Contam que uma vez se reuniram todos os sentimentos e qualidades dos homens em um certo lugar da terra. Quando o ABORRECIMENTO havia reclamado pela terceira vez, a LOUCURA, como sempre tão louca, lhes propôs:
Vamos brincar de esconde-esconde??
A INTRIGA levantou as sobrancelhas indignada e a CURIOSIDADE, sem poder conter-se perguntou:
Esconde-esconde? Como é isso?
É um jogo! explicou a LOUCURA, em que eu fecho os olhos e começo a contar de um até um milhão, enquanto vocês se escondem. E quando eu encontrar o último, acaba o jogo.
O ENTUSIASMO dançou seguido pela EUFORIA.
A ALEGRIA deu tantos saltos, que acabou por convencer a DÚVIDA e até mesmo a APATIA que nunca se interessava por nada.
Mas nem todos quiseram participar: A VERDADE preferiu não se esconder. Para que, né? Se no final todos a encontravam?!?!?
A SABEDORIA opinou que era um jogo muito tonto (no fundo o que a incomodava, era que a idéia não tivesse sido dela) e a COVARDIA preferiu não se arriscar.
Um, dois, três, quatro ... começou a contar a LOUCURA.
A primeira a esconder-se foi a PRESSA, que como sempre, caiu atrás da primeira pedra do caminho.
A FÉ subiu ao céu e a INVEJA se escondeu atrás do TRIUNFO, que com seu próprio esforço, tinha conseguido subir na copa da árvore mais alta.
A GENEROSIDADE, quase não conseguiu esconder‑se, pois cada local que encontrava, lhe parecia maravilhoso para alguns dos seus amigos: se era um lago cristalino, ideal para a BELEZA. Se era a copa de uma árvore, perfeito para a TIMIDEZ. Se era o vôo de uma borboleta, o melhor para a VOLÚPIA. Se era uma rajada de vento, magnífico para a LIBERDADE...

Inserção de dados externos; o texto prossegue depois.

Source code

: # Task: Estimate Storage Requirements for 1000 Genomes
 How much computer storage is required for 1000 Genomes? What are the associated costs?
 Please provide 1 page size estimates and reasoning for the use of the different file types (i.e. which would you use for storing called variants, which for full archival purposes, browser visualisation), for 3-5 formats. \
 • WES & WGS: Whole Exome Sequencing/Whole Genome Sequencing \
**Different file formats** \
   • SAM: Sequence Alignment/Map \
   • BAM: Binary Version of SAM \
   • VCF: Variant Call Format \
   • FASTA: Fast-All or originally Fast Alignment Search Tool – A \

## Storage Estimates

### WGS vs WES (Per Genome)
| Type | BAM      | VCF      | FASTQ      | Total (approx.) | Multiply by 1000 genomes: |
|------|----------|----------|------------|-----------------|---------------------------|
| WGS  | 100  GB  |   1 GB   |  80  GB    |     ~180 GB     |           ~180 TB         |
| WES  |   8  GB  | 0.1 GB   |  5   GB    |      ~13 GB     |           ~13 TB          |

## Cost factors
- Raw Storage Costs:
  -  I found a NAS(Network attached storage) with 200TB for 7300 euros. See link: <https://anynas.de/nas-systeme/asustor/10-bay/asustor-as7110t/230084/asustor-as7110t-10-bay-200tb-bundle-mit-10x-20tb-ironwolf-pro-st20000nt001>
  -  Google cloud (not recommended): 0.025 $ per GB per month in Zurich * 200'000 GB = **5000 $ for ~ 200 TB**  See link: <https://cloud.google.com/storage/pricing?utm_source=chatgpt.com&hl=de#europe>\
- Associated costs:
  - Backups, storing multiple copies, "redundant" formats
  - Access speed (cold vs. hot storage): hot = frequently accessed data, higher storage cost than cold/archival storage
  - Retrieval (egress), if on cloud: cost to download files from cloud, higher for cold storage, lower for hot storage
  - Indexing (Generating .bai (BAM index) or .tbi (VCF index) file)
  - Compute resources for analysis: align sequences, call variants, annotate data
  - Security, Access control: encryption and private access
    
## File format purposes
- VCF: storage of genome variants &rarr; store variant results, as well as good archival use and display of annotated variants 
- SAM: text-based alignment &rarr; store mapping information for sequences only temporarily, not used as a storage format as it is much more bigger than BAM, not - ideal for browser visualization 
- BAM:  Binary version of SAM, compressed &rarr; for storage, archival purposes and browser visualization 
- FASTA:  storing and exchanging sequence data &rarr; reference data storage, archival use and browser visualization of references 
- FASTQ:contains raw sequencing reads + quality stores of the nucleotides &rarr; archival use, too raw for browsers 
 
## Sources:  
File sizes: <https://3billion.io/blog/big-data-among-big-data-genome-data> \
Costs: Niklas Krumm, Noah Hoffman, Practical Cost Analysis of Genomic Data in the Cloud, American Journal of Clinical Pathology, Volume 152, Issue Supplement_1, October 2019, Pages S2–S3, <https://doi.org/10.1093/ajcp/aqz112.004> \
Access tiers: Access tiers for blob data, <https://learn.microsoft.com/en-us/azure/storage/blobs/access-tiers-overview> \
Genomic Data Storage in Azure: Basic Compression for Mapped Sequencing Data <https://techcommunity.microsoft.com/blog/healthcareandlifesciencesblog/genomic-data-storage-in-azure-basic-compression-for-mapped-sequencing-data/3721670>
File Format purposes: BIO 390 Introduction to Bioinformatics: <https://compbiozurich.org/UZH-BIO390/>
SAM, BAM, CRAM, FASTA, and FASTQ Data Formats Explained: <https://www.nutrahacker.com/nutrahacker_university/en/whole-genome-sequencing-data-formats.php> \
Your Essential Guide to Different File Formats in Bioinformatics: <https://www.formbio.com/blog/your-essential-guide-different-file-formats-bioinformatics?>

O EGOÍSMO, ao contrário, encontrou um local muito bom desde o início, bem ventilado, cômodo, mas apenas para ele.
A MENTIRA escondeu-se no fundo do oceano (mentira! na realidade, escondeu-se atrás do arco-íris) e a PAIXÃO e o DESEJO, no centro dos vulcões.
O ESQUECIMENTO, não recordo-me onde escondeu‑se, mas isso não é o mais importante ...
Quando a LOUCURA estava lá pelo 999.999, o AMOR ainda não havia encontrado um local para esconder-se, pois todos já estavam ocupados, até que encontrou uma roseira e, carinhosamente, decidiu esconder-se entre suas flores.
Um milhão, contou a LOUCURA e começou a busca.
A primeira a aparecer foi a PRESSA, a três passos de uma pedra. Depois, escutou-se a FÉ discutindo com Deus, lá no céu, sobre zoologia. Sentiu vibrar a PAIXÃO e o DESEJO nos vulcões.
Em um descuido, encontrou a INVEJA e, claro, pode deduzir onde estava o TRIUNFO.
O EGOÍSMO, não teve nem que procurá-lo. Ele sozinho saiu em disparada de seu esconderijo que, na verdade, era um ninho de vespas.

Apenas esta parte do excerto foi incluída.